Data to use »
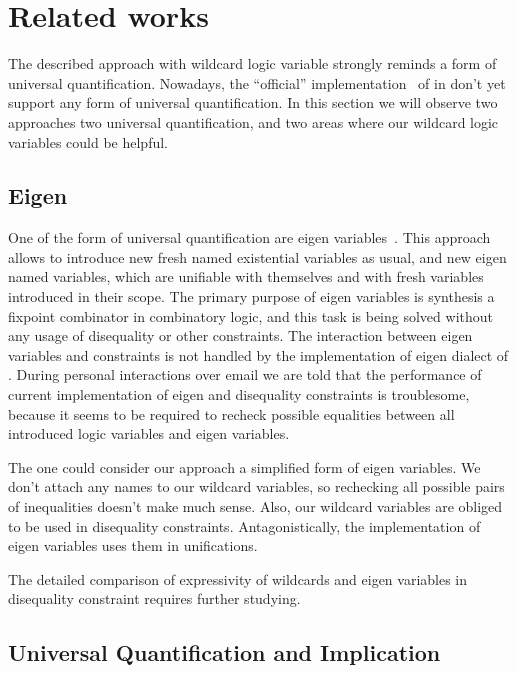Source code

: 

\section{Related works}
\label{sec:related}

The described approach with wildcard logic variable
strongly reminds a form of universal quantification. 
Nowadays, the ``official'' implementation~\cite{fasterMK} of \miniKanren{} in \Scheme{} don't yet support any form of universal quantification. In this section we will observe two approaches two universal quantification, and two areas where our wildcard logic variables could be helpful.

\subsection{Eigen}

One of the form of universal quantification are eigen variables~\cite{eigen}. This approach allows to introduce new fresh named existential variables as usual, and new eigen named variables, which are unifiable with themselves and with fresh variables introduced in their scope. The primary purpose of eigen variables is synthesis a fixpoint combinator in combinatory logic, and this task is being solved without any usage of disequality or other constraints. The interaction between eigen variables and constraints is not handled by the implementation of eigen dialect of \miniKanren{}. During personal interactions over email we are told that the performance of current implementation of eigen and disequality constraints is troublesome, because it seems to be required to recheck possible equalities between all introduced logic variables and eigen variables. 

The one could consider our approach a simplified form of eigen variables. We don't attach any names to our wildcard variables, so rechecking all possible pairs of inequalities doesn't make much sense. Also, our wildcard variables are obliged to be used in disequality constraints. Antagonistically, the implementation of eigen variables uses them in unifications. 

The detailed comparison of expressivity of wildcards and eigen variables in disequality constraint requires further studying. 
  
\subsection{Universal Quantification and Implication}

Your assignment »
Using the records above, gather all lines where the string "this" is present.

Answer section »
Nowadays, the ``official'' implementation~\cite{fasterMK} of \miniKanren{} in \Scheme{} don't yet support any form of universal quantification. In this section we will observe two approaches two universal quantification, and two areas where our wildcard logic variables could be helpful.
One of the form of universal quantification are eigen variables~\cite{eigen}. This approach allows to introduce new fresh named existential variables as usual, and new eigen named variables, which are unifiable with themselves and with fresh variables introduced in their scope. The primary purpose of eigen variables is synthesis a fixpoint combinator in combinatory logic, and this task is being solved without any usage of disequality or other constraints. The interaction between eigen variables and constraints is not handled by the implementation of eigen dialect of \miniKanren{}. During personal interactions over email we are told that the performance of current implementation of eigen and disequality constraints is troublesome, because it seems to be required to recheck possible equalities between all introduced logic variables and eigen variables. 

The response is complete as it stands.